● Data in this exercise:

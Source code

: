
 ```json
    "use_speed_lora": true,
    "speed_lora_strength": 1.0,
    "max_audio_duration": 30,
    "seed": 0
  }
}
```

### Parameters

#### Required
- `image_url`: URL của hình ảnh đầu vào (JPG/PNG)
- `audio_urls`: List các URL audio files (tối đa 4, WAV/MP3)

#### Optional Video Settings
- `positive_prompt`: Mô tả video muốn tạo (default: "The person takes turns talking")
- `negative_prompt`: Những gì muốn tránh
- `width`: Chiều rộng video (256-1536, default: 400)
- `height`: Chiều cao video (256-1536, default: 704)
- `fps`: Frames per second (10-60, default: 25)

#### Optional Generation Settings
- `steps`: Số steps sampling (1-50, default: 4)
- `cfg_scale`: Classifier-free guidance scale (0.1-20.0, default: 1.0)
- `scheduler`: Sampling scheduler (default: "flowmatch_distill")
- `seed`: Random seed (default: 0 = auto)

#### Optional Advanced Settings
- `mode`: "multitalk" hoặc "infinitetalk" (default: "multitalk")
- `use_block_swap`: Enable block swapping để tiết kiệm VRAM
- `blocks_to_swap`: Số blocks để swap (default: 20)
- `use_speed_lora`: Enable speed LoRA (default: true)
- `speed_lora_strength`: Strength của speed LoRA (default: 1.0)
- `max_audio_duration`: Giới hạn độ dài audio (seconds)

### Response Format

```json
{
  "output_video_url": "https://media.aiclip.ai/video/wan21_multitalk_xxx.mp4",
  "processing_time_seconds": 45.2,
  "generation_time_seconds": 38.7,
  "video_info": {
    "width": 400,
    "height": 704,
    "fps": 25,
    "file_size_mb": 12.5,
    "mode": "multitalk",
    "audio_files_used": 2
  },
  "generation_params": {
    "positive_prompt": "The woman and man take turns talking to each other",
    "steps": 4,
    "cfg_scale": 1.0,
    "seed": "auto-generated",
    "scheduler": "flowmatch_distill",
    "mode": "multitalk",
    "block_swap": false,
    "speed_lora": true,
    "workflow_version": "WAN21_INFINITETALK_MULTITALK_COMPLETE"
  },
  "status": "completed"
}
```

● What is needed: Only the number should be given: the count of lines in the entries that contain the string "width".

● Output for this task: 2